## PROBLEM DESCRIPTION:
Write out the entries again exactly as they are given.

## SOURCE DATA:
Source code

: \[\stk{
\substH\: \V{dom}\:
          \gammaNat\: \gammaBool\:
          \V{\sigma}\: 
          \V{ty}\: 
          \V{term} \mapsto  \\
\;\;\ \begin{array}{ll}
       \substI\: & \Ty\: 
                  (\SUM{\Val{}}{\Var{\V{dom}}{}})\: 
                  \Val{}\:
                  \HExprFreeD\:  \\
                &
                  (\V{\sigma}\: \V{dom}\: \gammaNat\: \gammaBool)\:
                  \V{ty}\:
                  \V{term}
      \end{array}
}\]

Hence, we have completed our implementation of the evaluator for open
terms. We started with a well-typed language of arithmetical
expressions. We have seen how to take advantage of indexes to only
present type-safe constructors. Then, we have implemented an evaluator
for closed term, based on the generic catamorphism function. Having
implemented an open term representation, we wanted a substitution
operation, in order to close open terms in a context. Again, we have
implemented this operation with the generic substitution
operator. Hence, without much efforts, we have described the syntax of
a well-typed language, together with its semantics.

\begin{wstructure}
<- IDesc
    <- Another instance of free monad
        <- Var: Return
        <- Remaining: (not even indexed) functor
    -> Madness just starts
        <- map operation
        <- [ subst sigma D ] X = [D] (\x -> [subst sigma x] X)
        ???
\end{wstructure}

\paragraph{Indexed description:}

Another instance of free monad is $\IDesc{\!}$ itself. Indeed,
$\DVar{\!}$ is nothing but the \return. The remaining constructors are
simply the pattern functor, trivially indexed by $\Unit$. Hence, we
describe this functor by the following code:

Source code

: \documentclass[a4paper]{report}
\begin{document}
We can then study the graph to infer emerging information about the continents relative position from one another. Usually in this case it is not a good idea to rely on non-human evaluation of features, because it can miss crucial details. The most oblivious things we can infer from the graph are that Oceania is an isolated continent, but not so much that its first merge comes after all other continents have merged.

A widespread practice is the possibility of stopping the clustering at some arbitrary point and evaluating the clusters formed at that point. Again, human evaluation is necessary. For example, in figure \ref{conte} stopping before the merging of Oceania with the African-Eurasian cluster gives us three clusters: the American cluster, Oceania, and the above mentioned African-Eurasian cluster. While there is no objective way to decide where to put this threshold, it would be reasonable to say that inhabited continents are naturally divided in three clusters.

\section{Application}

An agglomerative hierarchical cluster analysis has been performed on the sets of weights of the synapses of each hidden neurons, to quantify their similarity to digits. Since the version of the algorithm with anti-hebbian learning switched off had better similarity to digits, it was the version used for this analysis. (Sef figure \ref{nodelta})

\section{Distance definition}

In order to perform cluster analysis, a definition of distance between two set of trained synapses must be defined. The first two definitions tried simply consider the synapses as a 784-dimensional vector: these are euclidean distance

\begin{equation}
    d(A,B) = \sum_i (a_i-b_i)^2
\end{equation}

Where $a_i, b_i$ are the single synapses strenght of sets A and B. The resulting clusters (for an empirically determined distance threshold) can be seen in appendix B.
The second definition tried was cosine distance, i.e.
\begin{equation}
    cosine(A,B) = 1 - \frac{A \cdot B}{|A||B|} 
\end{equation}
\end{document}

## ANSWER AREA:
Source code

: \[\stk{
\substH\: \V{dom}\:
          \gammaNat\: \gammaBool\:
          \V{\sigma}\: 
          \V{ty}\: 
          \V{term} \mapsto  \\
\;\;\ \begin{array}{ll}
       \substI\: & \Ty\: 
                  (\SUM{\Val{}}{\Var{\V{dom}}{}})\: 
                  \Val{}\:
                  \HExprFreeD\:  \\
                &
                  (\V{\sigma}\: \V{dom}\: \gammaNat\: \gammaBool)\:
                  \V{ty}\:
                  \V{term}
      \end{array}
}\]

Hence, we have completed our implementation of the evaluator for open
terms. We started with a well-typed language of arithmetical
expressions. We have seen how to take advantage of indexes to only
present type-safe constructors. Then, we have implemented an evaluator
for closed term, based on the generic catamorphism function. Having
implemented an open term representation, we wanted a substitution
operation, in order to close open terms in a context. Again, we have
implemented this operation with the generic substitution
operator. Hence, without much efforts, we have described the syntax of
a well-typed language, together with its semantics.

\begin{wstructure}
<- IDesc
    <- Another instance of free monad
        <- Var: Return
        <- Remaining: (not even indexed) functor
    -> Madness just starts
        <- map operation
        <- [ subst sigma D ] X = [D] (\x -> [subst sigma x] X)
        ???
\end{wstructure}

\paragraph{Indexed description:}

Another instance of free monad is $\IDesc{\!}$ itself. Indeed,
$\DVar{\!}$ is nothing but the \return. The remaining constructors are
simply the pattern functor, trivially indexed by $\Unit$. Hence, we
describe this functor by the following code:

Source code

: \documentclass[a4paper]{report}
\begin{document}
We can then study the graph to infer emerging information about the continents relative position from one another. Usually in this case it is not a good idea to rely on non-human evaluation of features, because it can miss crucial details. The most oblivious things we can infer from the graph are that Oceania is an isolated continent, but not so much that its first merge comes after all other continents have merged.

A widespread practice is the possibility of stopping the clustering at some arbitrary point and evaluating the clusters formed at that point. Again, human evaluation is necessary. For example, in figure \ref{conte} stopping before the merging of Oceania with the African-Eurasian cluster gives us three clusters: the American cluster, Oceania, and the above mentioned African-Eurasian cluster. While there is no objective way to decide where to put this threshold, it would be reasonable to say that inhabited continents are naturally divided in three clusters.

\section{Application}

An agglomerative hierarchical cluster analysis has been performed on the sets of weights of the synapses of each hidden neurons, to quantify their similarity to digits. Since the version of the algorithm with anti-hebbian learning switched off had better similarity to digits, it was the version used for this analysis. (Sef figure \ref{nodelta})

\section{Distance definition}

In order to perform cluster analysis, a definition of distance between two set of trained synapses must be defined. The first two definitions tried simply consider the synapses as a 784-dimensional vector: these are euclidean distance

\begin{equation}
    d(A,B) = \sum_i (a_i-b_i)^2
\end{equation}

Where $a_i, b_i$ are the single synapses strenght of sets A and B. The resulting clusters (for an empirically determined distance threshold) can be seen in appendix B.
The second definition tried was cosine distance, i.e.
\begin{equation}
    cosine(A,B) = 1 - \frac{A \cdot B}{|A||B|} 
\end{equation}
\end{document}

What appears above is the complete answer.